START DATA IN THIS EXERCISE
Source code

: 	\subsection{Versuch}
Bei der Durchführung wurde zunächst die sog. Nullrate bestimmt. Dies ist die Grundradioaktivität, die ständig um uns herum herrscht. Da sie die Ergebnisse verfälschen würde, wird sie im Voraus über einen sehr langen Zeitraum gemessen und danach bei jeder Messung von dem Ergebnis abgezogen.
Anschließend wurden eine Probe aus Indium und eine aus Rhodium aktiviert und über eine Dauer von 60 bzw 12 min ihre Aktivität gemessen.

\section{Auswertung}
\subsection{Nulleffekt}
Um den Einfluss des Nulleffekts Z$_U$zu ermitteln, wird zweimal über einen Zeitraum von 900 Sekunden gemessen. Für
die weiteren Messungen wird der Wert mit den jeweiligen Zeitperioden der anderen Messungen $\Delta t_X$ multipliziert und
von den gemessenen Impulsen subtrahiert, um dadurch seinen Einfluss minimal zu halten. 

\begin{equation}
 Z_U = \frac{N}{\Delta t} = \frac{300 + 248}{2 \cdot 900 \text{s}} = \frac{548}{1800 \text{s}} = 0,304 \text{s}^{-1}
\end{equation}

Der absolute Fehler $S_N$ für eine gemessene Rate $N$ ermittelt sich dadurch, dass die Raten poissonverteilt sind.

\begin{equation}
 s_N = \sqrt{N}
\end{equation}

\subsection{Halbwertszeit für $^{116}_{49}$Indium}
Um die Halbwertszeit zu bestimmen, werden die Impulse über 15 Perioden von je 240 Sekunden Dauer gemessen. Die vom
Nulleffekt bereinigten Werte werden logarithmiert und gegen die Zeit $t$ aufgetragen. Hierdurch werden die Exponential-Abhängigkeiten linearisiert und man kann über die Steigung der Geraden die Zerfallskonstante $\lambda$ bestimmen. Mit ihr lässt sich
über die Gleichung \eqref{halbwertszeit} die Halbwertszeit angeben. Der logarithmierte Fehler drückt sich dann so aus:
END DATA IN THIS EXERCISE
From the entries, copy out each line containing the word "Zeitraum".

#### [RESULT OF THIS EXERCISE]
Bei der Durchführung wurde zunächst die sog. Nullrate bestimmt. Dies ist die Grundradioaktivität, die ständig um uns herum herrscht. Da sie die Ergebnisse verfälschen würde, wird sie im Voraus über einen sehr langen Zeitraum gemessen und danach bei jeder Messung von dem Ergebnis abgezogen.
Um den Einfluss des Nulleffekts Z$_U$zu ermitteln, wird zweimal über einen Zeitraum von 900 Sekunden gemessen. Für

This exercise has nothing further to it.